DocketNumber: Appeal, 61
Citation Numbers: 42 A.2d 558, 352 Pa. 311, 1945 Pa. LEXIS 436
Judges: Maxey, Drew, Linn, Stern, Patterson, Stearne, Jones
Filed Date: 4/12/1945
Status: Precedential
Modified Date: 11/13/2024
This action in assumpsit was brought by the Secretary of Banking of the Commonwealth, Receiver of the Farmers Merchants Bank of West Newton, against appellant Carl H. Culler, the owner of twenty-six shares of its common stock, of a par value of $2600. The suit was brought to enforce the double liability imposed by the Act of May 13, 1876, P. L. 161 [7 P. S. 79], upon all shareholders in such banks. The trial court directed a verdict in favor of plaintiff in the full amount of the claim with interest, $3106.14. After motions for judgment n. o. v. and a new trial were refused by the court en banc and judgment entered on the verdict, this appeal was taken.
This bank was incorporated February 15, 1900, and rechartered on February 2, 1920, to exist for twenty years from February 15, 1920. It was a bank of discount and deposit. The Secretary took it over on October 15, 1931, and having elected to liquidate its assets, proceeded to do so; and on June 18, 1940, determined to enforce the double liability against shareholders to the extent of an one hundred percent assessment. Defendant having failed to pay the assessment made against him, this suit was entered.
The aggregate par value of the capital stock of the bank was $85,000. Its liability on June 18, 1940, the date of the assessment, was $166,393.16, and the appraised value of its assets $75,628.26; the deficiency being $90,764.90, it was necessary to assess the stockholders the full amount of their liability.
The bank closed October 15, 1931; the Banking Code became effective July 3, 1933; the assessment to enforce the double liability was effective June 18, 1940; and this suit was brought February 17, 1942. The question raised on appeal is: Do the provisions of Section 614(B)* of *Page 313 the Banking Code apply to a bank which was being liquidated by the Secretary of Banking prior to either the passage or the effective date of the Banking Code? We are bound to answer this question in the negative, as the learned court below did.
An analysis of Section 614(B) demonstrates that the section is not applicable to banks in liquidation. It plainly states as to deposits in, and claims outstanding against banks, upon the effective date of the Act, that the liability of common shareholders shall be "as heretofore provided by law" until terminated in accordance with the provisions of the section. At the effective date of the Act the liability of shareholders "as heretofore provided by law" was the liability imposed upon them by the Act of 1876, supra. There is no provision in this *Page 314 section for the termination of that liability by shareholders of a bank already in liquidation.
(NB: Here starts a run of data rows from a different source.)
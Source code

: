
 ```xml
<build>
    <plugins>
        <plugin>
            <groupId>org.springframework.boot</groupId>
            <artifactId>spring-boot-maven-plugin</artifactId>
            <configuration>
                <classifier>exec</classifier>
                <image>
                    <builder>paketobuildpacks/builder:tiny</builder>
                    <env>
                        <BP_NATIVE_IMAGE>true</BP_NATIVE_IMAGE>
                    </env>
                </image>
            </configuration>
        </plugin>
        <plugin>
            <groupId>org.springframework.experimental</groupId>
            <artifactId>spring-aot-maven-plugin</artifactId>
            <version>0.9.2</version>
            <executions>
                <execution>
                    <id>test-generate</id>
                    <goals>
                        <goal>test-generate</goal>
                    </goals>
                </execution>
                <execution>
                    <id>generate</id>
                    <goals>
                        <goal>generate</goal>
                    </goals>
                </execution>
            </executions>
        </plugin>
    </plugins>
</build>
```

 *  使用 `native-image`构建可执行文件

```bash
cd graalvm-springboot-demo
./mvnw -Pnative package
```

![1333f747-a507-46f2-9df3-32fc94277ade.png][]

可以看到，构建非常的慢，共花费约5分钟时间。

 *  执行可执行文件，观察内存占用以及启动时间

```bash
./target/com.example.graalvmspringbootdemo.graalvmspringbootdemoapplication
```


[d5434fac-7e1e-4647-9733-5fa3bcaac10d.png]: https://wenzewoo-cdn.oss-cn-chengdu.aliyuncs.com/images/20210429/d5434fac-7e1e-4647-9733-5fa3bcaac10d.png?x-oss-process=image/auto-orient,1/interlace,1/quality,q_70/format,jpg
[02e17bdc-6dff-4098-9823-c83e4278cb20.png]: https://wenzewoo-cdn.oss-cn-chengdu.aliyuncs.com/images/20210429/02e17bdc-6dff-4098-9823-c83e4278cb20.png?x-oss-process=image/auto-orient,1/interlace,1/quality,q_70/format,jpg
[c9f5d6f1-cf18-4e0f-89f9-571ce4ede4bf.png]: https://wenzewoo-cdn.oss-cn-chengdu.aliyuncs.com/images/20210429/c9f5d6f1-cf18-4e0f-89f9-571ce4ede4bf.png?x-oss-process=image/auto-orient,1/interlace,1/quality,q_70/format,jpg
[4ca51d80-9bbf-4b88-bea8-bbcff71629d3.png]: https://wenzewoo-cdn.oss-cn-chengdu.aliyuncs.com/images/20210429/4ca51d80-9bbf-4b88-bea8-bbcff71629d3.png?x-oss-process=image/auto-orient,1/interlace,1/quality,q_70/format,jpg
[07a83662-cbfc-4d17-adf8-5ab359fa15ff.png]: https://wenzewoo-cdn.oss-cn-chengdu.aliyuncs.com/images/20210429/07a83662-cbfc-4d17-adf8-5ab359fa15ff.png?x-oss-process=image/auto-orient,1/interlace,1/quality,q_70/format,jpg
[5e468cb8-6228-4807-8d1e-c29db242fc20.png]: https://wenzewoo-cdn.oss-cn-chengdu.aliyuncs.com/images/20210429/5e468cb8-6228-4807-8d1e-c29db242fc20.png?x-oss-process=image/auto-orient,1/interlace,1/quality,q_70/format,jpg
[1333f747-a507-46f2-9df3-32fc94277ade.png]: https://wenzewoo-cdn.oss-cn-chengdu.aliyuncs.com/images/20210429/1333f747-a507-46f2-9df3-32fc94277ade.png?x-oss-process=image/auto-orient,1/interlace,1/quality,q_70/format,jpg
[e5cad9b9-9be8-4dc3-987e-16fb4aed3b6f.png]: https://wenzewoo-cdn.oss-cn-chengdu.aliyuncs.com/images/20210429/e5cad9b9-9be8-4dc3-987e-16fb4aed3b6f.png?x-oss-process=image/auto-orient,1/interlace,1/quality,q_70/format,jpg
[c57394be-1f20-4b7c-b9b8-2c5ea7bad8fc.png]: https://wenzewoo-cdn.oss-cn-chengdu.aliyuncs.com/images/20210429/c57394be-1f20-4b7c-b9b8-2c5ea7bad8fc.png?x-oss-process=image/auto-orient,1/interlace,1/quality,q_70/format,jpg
The provisions of the Code relate only to institutions that are doing business or that are to be organized in the future. It provided two funds for the safety of the depositors and abolished the double liability of the shareholders. Existing banks are required by the Code to maintain a surplus of at least one hundred percent and any bank whose surplus is not equal to one hundred percent of its capital on the effective date of the Code is compelled to build up its surplus until it is equal to the capital. [See Section 414]. If Section 414 is construed in conjunction with Section 614(B), it immediately becomes apparent that these sections are dealing with existing open banks and not banks that are being liquidated. A bank that is being liquidated cannot have net earnings and of course has no dividends or dividend periods.
The amendment of Section 614 in 1939 (P. L. 735), which abolished double liability on July 1, 1941, or any later date providing six months' notice of the termination thereof is given, limits such termination to banks exercising any of the powers conferred upon it by its articles of incorporation on July 1, 1941, or after that date. A bank that is in liquidation cannot exercise any of its powers secured by incorporation. The liability of the shareholders for an assessment was fixed on the date possession of the bank was taken by the Secretary. The amount that would be required, if any, and when that amount should be paid remained to be fixed by the Secretary, but nevertheless the liability imposed by the Act of 1876 became a claim at that time. Both the language of Section 614 and the legislative intent gathered from the entire Banking Code prohibits any construction of the Code that relieves shareholders of double liability in banks that are being liquidated at the effective date of the Code, July 3, 1933. *Page 315
Defendant offered to prove from the records of the Receiver that the surplus of the bank after the effective date of the Code exceeded its capital. From the questions preceding the offer, it is apparent that he proposed to use the official appraised values of the unliquidated assets remaining at the effective date of the Code in arriving at the surplus. In the prior appeal in this case,
Any successful attempt to arrive at the amount of the unimpaired capital and surplus of a partially liquidated bank by using the original appraised values would render meaningless the requirement of the Banking Code for an estimate of the remaining assets by the Secretary of Banking and the whole provision in the Code for the enforcement of double liability of shareholders.
Judgment affirmed, costs to be paid by appellant.